[Records from a data collection]
+ + + +
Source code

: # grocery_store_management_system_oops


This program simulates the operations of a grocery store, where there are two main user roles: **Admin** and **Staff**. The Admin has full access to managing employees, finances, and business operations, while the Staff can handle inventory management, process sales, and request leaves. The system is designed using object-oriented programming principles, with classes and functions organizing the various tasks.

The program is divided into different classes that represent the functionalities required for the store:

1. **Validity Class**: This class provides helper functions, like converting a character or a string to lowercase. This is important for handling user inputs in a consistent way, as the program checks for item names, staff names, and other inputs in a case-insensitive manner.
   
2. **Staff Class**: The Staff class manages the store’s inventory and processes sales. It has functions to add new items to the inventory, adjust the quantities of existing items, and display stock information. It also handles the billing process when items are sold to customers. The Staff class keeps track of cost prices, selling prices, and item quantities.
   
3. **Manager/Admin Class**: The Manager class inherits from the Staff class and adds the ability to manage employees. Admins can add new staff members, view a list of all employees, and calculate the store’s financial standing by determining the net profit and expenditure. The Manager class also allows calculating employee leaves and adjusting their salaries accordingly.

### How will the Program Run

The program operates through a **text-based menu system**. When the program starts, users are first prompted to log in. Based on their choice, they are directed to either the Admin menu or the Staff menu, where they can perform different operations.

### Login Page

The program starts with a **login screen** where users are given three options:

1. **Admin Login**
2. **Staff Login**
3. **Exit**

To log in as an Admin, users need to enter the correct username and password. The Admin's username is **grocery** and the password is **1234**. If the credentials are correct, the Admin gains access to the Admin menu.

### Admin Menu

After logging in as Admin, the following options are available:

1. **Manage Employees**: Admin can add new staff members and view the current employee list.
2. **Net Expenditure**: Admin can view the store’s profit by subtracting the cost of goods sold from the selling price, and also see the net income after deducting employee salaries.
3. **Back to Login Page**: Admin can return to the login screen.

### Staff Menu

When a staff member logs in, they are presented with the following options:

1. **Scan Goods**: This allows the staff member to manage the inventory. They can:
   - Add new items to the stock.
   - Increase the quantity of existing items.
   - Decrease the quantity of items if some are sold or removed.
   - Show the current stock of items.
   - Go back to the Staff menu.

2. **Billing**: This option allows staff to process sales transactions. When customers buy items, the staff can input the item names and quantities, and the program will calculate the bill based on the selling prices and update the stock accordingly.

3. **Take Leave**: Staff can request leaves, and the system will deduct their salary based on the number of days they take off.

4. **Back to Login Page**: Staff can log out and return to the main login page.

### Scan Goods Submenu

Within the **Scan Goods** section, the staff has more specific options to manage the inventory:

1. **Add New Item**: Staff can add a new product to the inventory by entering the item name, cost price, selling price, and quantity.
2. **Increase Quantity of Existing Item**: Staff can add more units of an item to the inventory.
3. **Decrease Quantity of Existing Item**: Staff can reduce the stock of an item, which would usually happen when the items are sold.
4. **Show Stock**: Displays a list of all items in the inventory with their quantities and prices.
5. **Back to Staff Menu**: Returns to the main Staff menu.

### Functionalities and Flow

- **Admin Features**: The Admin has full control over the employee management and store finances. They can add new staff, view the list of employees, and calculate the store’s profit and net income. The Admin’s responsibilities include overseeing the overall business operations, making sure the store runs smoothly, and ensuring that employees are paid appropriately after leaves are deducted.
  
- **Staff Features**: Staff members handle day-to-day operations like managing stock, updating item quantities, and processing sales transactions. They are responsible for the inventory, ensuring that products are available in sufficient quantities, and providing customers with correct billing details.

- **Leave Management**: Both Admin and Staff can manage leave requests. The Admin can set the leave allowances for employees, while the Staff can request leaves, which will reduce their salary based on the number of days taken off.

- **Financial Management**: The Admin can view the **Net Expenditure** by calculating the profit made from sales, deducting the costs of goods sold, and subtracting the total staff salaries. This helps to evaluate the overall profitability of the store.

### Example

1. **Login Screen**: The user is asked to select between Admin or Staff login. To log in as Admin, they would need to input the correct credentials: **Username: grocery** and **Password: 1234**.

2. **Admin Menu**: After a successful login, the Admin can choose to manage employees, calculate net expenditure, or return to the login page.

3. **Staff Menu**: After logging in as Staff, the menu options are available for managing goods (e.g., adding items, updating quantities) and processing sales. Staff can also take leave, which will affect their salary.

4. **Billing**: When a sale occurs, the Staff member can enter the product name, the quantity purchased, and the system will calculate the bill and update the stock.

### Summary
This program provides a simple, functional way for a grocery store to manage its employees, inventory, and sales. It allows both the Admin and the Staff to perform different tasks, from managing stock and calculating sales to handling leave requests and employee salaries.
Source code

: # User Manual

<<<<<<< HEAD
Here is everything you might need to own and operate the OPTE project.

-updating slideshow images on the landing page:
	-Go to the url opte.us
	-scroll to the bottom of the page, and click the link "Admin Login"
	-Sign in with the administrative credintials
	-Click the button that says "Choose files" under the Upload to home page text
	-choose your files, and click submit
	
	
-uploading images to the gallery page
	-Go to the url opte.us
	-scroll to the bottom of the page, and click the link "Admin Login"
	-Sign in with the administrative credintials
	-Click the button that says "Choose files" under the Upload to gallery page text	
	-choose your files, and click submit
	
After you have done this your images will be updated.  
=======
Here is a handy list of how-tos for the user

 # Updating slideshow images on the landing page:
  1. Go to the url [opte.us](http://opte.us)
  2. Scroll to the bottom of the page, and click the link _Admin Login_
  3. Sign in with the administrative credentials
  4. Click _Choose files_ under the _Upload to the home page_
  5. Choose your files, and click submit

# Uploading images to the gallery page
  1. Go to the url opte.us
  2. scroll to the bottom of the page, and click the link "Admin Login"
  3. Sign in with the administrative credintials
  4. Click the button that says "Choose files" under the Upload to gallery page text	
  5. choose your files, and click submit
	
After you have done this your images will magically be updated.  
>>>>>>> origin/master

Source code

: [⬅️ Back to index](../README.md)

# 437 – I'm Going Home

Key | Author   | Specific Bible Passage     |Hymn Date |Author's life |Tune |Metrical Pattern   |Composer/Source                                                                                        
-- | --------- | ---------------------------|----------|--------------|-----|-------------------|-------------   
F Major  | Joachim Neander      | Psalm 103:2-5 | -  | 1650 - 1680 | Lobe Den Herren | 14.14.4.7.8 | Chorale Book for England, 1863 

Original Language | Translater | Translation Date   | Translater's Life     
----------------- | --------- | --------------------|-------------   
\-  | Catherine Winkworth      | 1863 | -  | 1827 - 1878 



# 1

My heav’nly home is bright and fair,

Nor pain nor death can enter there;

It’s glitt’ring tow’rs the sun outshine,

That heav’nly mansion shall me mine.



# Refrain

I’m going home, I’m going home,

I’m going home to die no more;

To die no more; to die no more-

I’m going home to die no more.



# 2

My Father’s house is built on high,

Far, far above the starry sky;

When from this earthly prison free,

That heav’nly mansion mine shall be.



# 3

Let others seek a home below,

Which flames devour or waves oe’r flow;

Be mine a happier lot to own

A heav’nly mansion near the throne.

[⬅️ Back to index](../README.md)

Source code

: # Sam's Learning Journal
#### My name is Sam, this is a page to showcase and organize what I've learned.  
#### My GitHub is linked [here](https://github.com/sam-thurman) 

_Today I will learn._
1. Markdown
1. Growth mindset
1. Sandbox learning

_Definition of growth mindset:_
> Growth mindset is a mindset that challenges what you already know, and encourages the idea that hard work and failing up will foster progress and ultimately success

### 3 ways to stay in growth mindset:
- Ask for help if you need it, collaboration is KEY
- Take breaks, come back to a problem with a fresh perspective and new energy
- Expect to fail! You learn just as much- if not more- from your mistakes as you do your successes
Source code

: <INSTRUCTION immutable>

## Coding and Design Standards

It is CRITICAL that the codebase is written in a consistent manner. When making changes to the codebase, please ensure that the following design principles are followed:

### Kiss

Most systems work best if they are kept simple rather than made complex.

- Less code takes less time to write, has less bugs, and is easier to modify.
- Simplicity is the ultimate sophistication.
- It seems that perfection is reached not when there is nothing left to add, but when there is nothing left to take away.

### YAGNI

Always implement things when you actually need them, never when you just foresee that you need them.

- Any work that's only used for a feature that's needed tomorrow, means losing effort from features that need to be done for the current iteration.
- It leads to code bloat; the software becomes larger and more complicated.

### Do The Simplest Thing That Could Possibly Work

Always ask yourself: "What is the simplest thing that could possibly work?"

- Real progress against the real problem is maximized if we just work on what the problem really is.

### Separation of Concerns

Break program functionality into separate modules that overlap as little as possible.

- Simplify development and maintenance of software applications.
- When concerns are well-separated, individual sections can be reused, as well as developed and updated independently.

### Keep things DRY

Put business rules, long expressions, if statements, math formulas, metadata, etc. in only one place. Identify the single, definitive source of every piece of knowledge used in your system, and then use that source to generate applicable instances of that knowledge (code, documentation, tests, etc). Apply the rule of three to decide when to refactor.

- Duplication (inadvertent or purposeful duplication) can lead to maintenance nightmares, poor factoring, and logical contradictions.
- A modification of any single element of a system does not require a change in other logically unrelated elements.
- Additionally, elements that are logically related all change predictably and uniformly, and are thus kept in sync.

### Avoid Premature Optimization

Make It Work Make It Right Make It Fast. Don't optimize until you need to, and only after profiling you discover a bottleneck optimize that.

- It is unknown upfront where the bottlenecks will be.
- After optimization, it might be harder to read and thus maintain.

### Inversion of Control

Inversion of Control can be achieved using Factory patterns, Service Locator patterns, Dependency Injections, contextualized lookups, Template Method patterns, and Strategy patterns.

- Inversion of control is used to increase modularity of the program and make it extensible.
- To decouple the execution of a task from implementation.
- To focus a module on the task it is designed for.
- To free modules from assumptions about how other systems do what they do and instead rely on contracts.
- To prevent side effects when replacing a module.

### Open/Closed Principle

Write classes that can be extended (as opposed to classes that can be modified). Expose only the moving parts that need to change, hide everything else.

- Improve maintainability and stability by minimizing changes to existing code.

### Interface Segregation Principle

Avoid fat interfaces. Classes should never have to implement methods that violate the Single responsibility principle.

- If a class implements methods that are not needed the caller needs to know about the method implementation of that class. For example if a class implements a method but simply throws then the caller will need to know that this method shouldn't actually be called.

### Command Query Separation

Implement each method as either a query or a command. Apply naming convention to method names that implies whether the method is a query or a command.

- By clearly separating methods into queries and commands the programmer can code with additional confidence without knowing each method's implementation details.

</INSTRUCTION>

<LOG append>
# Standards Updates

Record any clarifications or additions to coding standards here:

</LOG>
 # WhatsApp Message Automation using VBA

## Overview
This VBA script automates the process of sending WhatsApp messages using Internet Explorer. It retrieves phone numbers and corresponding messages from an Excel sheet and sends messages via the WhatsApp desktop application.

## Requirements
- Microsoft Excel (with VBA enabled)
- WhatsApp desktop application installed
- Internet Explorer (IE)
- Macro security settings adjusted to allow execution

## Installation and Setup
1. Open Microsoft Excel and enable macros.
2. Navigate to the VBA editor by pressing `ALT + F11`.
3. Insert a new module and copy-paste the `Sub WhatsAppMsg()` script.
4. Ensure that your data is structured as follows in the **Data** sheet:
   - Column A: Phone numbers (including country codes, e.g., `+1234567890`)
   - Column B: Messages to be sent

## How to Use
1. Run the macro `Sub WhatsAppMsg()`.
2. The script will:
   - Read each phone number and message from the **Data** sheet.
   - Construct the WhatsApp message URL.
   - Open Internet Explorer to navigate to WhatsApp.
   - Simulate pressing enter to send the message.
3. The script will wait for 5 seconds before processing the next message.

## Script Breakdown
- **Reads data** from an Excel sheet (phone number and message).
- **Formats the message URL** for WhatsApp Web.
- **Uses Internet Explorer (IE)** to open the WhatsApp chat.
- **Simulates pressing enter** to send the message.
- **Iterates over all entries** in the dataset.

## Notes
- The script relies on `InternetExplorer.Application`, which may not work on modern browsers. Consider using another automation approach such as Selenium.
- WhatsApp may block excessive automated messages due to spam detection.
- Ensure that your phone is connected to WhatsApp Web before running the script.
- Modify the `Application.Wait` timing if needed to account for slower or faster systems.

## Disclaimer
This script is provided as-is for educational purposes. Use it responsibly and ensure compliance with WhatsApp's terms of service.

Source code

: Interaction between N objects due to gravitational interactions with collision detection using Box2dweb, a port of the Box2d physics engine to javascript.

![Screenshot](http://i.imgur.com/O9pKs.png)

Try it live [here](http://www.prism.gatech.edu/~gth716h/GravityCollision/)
+ + + +
### Aim of the task
Restate word for word the lines of the data above, starting at the line containing "Avoid fat interfaces." and ending at the line containing "- Internet Explorer (IE)", both included, and nothing more.

### Your response
Avoid fat interfaces. Classes should never have to implement methods that violate the Single responsibility principle.

- If a class implements methods that are not needed the caller needs to know about the method implementation of that class. For example if a class implements a method but simply throws then the caller will need to know that this method shouldn't actually be called.

### Command Query Separation

Implement each method as either a query or a command. Apply naming convention to method names that implies whether the method is a query or a command.

- By clearly separating methods into queries and commands the programmer can code with additional confidence without knowing each method's implementation details.

</INSTRUCTION>

<LOG append>
# Standards Updates

Record any clarifications or additions to coding standards here:

</LOG>
 # WhatsApp Message Automation using VBA

## Overview
This VBA script automates the process of sending WhatsApp messages using Internet Explorer. It retrieves phone numbers and corresponding messages from an Excel sheet and sends messages via the WhatsApp desktop application.

## Requirements
- Microsoft Excel (with VBA enabled)
- WhatsApp desktop application installed
- Internet Explorer (IE)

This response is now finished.